It’s friggin’ freezing out here on the picket line, and I’m not dressed for it. Happily a lot of cars are honking their support for the strikers and that’s warms the heart at least. But the hot chocolate I brought along for the women is cooling quickly and my toes have gone numb. Still, it’s hard to turn away from the stories the personal support workers are telling me.
Sally says she is now in debt because she had to make a choice. Either pay the heating bill or fix her car. She chose the car because without it she couldn’t get to work and if she couldn’t get to work, she wouldn’t be paid. Sally works as a personal support worker making just over $15 an hour after a decade on the job. But today, one of the coldest days of December, she’s walking the picket line, on strike for a better deal. She’s not sure how long she can afford to do this because, while she’s on the line, she’s making $0 an hour.
I hear about the woman some of them helped get through a tough time. She was just divorced and struggling to finish the Personal Support Workers course at the local college—something she had to do before she could earn a paycheque. She was renting a poorly heated trailer that the owner wouldn’t fix.
She survived two bouts of pneumonia and a car that refused to drive in reverse. And she got her certificate. Who says the poor don’t want to work?
Their union, the Service Employees International Union, doesn’t have a lot of money and decent strike pay is out of the question. The women know that and their employer, Red Cross Care Partners, knows it too and will try to wait them out. In the meantime, the women fret about the people the company is sending around to tend to their clients.
Allowing employers to hire replacement workers is a nasty piece of union busting legislation passed by Mike Harris’ Common Sense government in Ontario and kept by the Liberals.
But it’s not the fact that replacement workers will break their strike that has these women worried. It’s whether they are treating their clients well. Here they are, going numb from hours on the picket line, worrying more about their patients than whether they’ll have the money to pay this month’s rent.
Many of the women I meet are closing in on senior-hood themselves. We have to put aside the notion that people in part time or low wage work are young and in it for experience and pocket change. Some of the ladies on the line have been working with “their clients” for over 20 years. For them an increase in pay is more than a living wage; it is a sign of respect for their professionalism.
After all, they’ve completed a course at a community college and put in 500 hours of supervised work in the field or a nursing home. Before they are hired they must be checked out by the police. Their union provides additional training and, through the grievance process, helps both workers and employers to conduct themselves with respect.

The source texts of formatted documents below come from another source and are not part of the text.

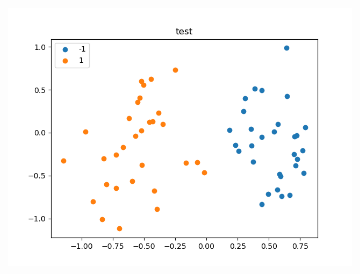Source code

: \documentclass[a4paper]{article}
\begin{document}
\begin{figure}[H]
        \begin{subfigure}[b]{.45\linewidth}
            \includegraphics[width=\linewidth]{../../img/pca-test.png}
        \end{subfigure}
\end{figure}
\end{document}
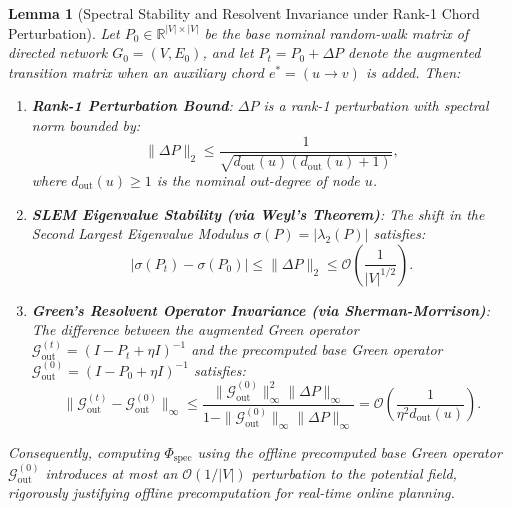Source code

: \documentclass[11pt,a4paper]{article}
\newtheorem{lemma}{Lemma}
\begin{document}
\begin{lemma}[Spectral Stability and Resolvent Invariance under Rank-1 Chord Perturbation]
\label{lem:weyl_stability}
Let $P_0 \in \mathbb{R}^{|V| \times |V|}$ be the base nominal random-walk matrix of directed network $G_0 = (V, E_0)$, and let $P_t = P_0 + \Delta P$ denote the augmented transition matrix when an auxiliary chord $e^* = (u \to v)$ is added. Then:
\begin{enumerate}
    \item \textbf{Rank-1 Perturbation Bound}: $\Delta P$ is a rank-1 perturbation with spectral norm bounded by:
    \begin{equation}
    \|\Delta P\|_2 \le \frac{1}{\sqrt{d_{\text{out}}(u) (d_{\text{out}}(u) + 1)}},
    \end{equation}
    where $d_{\text{out}}(u) \ge 1$ is the nominal out-degree of node $u$.
    \item \textbf{SLEM Eigenvalue Stability (via Weyl's Theorem)}: The shift in the Second Largest Eigenvalue Modulus $\sigma(P) = |\lambda_2(P)|$ satisfies:
    \begin{equation}
    \left| \sigma(P_t) - \sigma(P_0) \right| \le \|\Delta P\|_2 \le \mathcal{O}\left( \frac{1}{|V|^{1/2}} \right).
    \end{equation}
    \item \textbf{Green's Resolvent Operator Invariance (via Sherman-Morrison)}: The difference between the augmented Green operator $\mathcal{G}_{\text{out}}^{(t)} = (I - P_t + \eta I)^{-1}$ and the precomputed base Green operator $\mathcal{G}_{\text{out}}^{(0)} = (I - P_0 + \eta I)^{-1}$ satisfies:
    \begin{equation}
    \|\mathcal{G}_{\text{out}}^{(t)} - \mathcal{G}_{\text{out}}^{(0)}\|_\infty \le \frac{\|\mathcal{G}_{\text{out}}^{(0)}\|_\infty^2 \|\Delta P\|_\infty}{1 - \|\mathcal{G}_{\text{out}}^{(0)}\|_\infty \|\Delta P\|_\infty} = \mathcal{O}\left( \frac{1}{\eta^2 d_{\text{out}}(u)} \right).
    \end{equation}
\end{enumerate}
Consequently, computing $\Phi_{\text{spec}}$ using the offline precomputed base Green operator $\mathcal{G}_{\text{out}}^{(0)}$ introduces at most an $\mathcal{O}(1/|V|)$ perturbation to the potential field, rigorously justifying offline precomputation for real-time online planning.
\end{lemma}
\end{document}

For the ladies on the line, personal service work is a profession. But you’d never know it by the way they’re treated.
The top of the wage scale is $15.02 an hour—even after 25 years. That’s tough when a living wage—what you need to survive in most of Ontario is $15.25. They must work 1,352 hours every year to get and hold onto their benefit package. That’s not always possible if clients are admitted to hospital, or pass on. Even with benefits, there is no sick pay – they must use their vacation time, and file a report saying that they are ill and how long they plan to stay ill.
They get $.34 a km when they travel, using their own car which they must maintain and gas up. Their $15.02 an hour doesn’t even kick in until they’re in the door of a client.

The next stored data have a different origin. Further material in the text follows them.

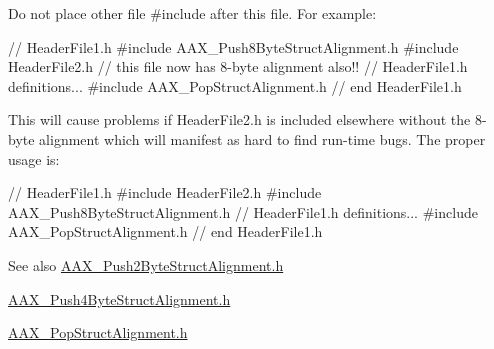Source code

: \begin{DoxyItemize}
\item Do not place other file {\ttfamily \#include} after this file. For example\+: 
\begin{DoxyCode}
\textcolor{comment}{// HeaderFile1.h}
\textcolor{preprocessor}{    #include AAX\_Push8ByteStructAlignment.h}
\textcolor{preprocessor}{    #include HeaderFile2.h  // this file now has 8-byte alignment also!!}
    \textcolor{comment}{// HeaderFile1.h definitions...}
\textcolor{preprocessor}{    #include AAX\_PopStructAlignment.h}
\textcolor{preprocessor}{// end HeaderFile1.h}
\end{DoxyCode}
 This will cause problems if Header\+File2.\+h is included elsewhere without the 8-\/byte alignment which will manifest as hard to find run-\/time bugs. The proper usage is\+: 
\begin{DoxyCode}
\textcolor{comment}{// HeaderFile1.h}
\textcolor{preprocessor}{    #include HeaderFile2.h}
\textcolor{preprocessor}{    #include AAX\_Push8ByteStructAlignment.h}
        \textcolor{comment}{// HeaderFile1.h definitions...}
\textcolor{preprocessor}{    #include AAX\_PopStructAlignment.h}
\textcolor{preprocessor}{// end HeaderFile1.h}
\end{DoxyCode}
\end{DoxyItemize}
\begin{DoxySeeAlso}{See also}
\hyperlink{a00284}{A\+A\+X\+\_\+\+Push2\+Byte\+Struct\+Alignment.\+h} 

\hyperlink{a00285}{A\+A\+X\+\_\+\+Push4\+Byte\+Struct\+Alignment.\+h} 

\hyperlink{a00281}{A\+A\+X\+\_\+\+Pop\+Struct\+Alignment.\+h}
\end{DoxySeeAlso}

Once in the door, they do a lot more than wash dishes and prepare meals. They check and treat bed sores. They make sure people are taking their medications. They may have to use lifts in order to assist in bathing or mobility. They check catheters and colostomies and clean those areas to prevent infection. They clean the incontinent. They feed those with dementia, and those who have lost the use of their limbs, and those in palliative care.
To add insult to injury, personal support workers are the rock on which Ontario’s new health care system is built. It’s on their backs that the government is saving millions every years by keeping people out of acute and chronic care beds.
Hours on the road that don’t count for pay, “clients” that test their strength and patience, keeping people in their homes and out of more expensive care—and what do they get? Poverty wages and disrespect.
Update, March 2014
Before the strike was over, some of the workers had to go back to work because they were falling into debt. The dispute went to arbitration and they came out with a 2.4% raise over three years (less than 1% a year) and two cents more per kilometre for travel. The arbitrator simply followed the pattern set for all public service employees—whether they are professors, lawyers, nurses, doctors—or workers whose paycheque are already shorter than the month.